Trump and a functioning democracy

Trump and a functioning democracy

“I worked with John Kelly, and he was totally unequipped to handle the genius of our great President.”

This from White House Secretary Stephanie Grisham, following up Trump’s denial of former White House chief of staff John Kelly’s claim that he told Trump if he surrounded himself with yes-men he’d get himself impeached.

This from the politburo of the USSR. This from the state-run press of North Korea. This right before a well-choreographed flag-spinning ceremony dedicated to our fearless leader and mighty national savior, protector of all we survey and further than even our most majestic and quickest thoughts can reach. This from a place with no functioning democracy. This is not the type of talk that is accepted in non-tyrannies.

Trump’s PoliFact scorecard has 5% True, 10% Mostly True; 14% Half True; 21% Mostly False; 35% False; 15% Pants on Fire.

Compare that to Obama’s: 20% True; 27% Mostly True; 26% Half True; 12% Mostly False; 12% False; 1% Pants on Fire.

Adding up Mostly False through Pants on Fire, Trump = 71%; Obama = 25%

Politicians will spin the facts; that’s why we need fact checkers; but Trump blatantly lies all the time, and allowing that to go unchecked in the highest office of the land is not conducive to a functioning democracy.

This running tally by the ACLU of President Trump’s actions and statements against press freedoms also highlights his anger issues, extreme narcissism, and eagerness to subvert democratic norms in favor of the confusion and chaos-sowing approach favored by petty tyrants.

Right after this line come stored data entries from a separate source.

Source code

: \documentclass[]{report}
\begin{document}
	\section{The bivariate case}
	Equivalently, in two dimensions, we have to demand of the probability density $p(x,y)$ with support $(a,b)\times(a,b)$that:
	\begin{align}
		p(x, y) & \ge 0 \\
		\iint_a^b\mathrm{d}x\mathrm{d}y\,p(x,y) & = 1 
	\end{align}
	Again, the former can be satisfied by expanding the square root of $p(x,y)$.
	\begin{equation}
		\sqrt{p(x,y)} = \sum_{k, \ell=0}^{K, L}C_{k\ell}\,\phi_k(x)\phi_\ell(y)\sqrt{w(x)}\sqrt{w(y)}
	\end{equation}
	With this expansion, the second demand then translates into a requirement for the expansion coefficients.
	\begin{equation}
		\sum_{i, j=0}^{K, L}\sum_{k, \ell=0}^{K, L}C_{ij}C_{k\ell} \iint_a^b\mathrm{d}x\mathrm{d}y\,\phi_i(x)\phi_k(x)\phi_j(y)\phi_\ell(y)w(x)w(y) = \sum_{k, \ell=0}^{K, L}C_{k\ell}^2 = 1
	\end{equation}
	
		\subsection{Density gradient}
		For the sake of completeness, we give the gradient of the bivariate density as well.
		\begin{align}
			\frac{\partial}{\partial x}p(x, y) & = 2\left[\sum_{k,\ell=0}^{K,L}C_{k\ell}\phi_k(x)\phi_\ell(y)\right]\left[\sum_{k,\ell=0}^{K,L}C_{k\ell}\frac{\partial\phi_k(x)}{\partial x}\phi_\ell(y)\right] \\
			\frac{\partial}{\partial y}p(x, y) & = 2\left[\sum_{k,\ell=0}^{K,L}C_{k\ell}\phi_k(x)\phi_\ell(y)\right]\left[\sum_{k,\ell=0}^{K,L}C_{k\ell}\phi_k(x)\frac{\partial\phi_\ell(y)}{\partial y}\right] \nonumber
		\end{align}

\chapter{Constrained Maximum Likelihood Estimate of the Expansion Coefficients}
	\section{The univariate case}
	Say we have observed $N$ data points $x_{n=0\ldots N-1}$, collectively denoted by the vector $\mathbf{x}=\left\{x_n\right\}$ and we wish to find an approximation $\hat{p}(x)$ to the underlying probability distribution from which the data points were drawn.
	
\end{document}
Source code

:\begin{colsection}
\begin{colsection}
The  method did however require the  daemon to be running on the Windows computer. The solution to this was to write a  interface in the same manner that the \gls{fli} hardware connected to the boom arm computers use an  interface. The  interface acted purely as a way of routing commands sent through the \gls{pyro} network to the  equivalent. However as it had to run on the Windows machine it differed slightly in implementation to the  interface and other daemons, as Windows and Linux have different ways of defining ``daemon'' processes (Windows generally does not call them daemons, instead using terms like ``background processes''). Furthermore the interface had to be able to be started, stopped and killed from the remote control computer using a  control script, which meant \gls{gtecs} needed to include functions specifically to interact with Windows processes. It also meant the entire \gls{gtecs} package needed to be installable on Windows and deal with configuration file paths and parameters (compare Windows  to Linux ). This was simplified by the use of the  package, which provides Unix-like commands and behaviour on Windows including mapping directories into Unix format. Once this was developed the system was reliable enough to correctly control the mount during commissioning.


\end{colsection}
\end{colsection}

It all just goes much too far.

And then of course there’s the the Mueller report. David Frum in the Atlantic gives a nice synopsis of the findings:

“A foreign power interfered in the U.S. election to help the Trump campaign. The Trump campaign welcomed the help and repeatedly lied about it. The lying successfully obscured some questions the investigation sought to answer; in the end, it found insufficient evidence to charge a broader conspiracy. President Trump, in public and in private, worked to stop the investigation.”

And now a clear and verified attempt to leverage US foreign aid to coerce a foreign country into helping Trump dig up dirt on a political rival.

And of course, there’s his consistent praise of authoritarian leaders.

And while there may be no easy answers to the question of how to control immigration, cruelty at the border harms both our national interests and all our souls.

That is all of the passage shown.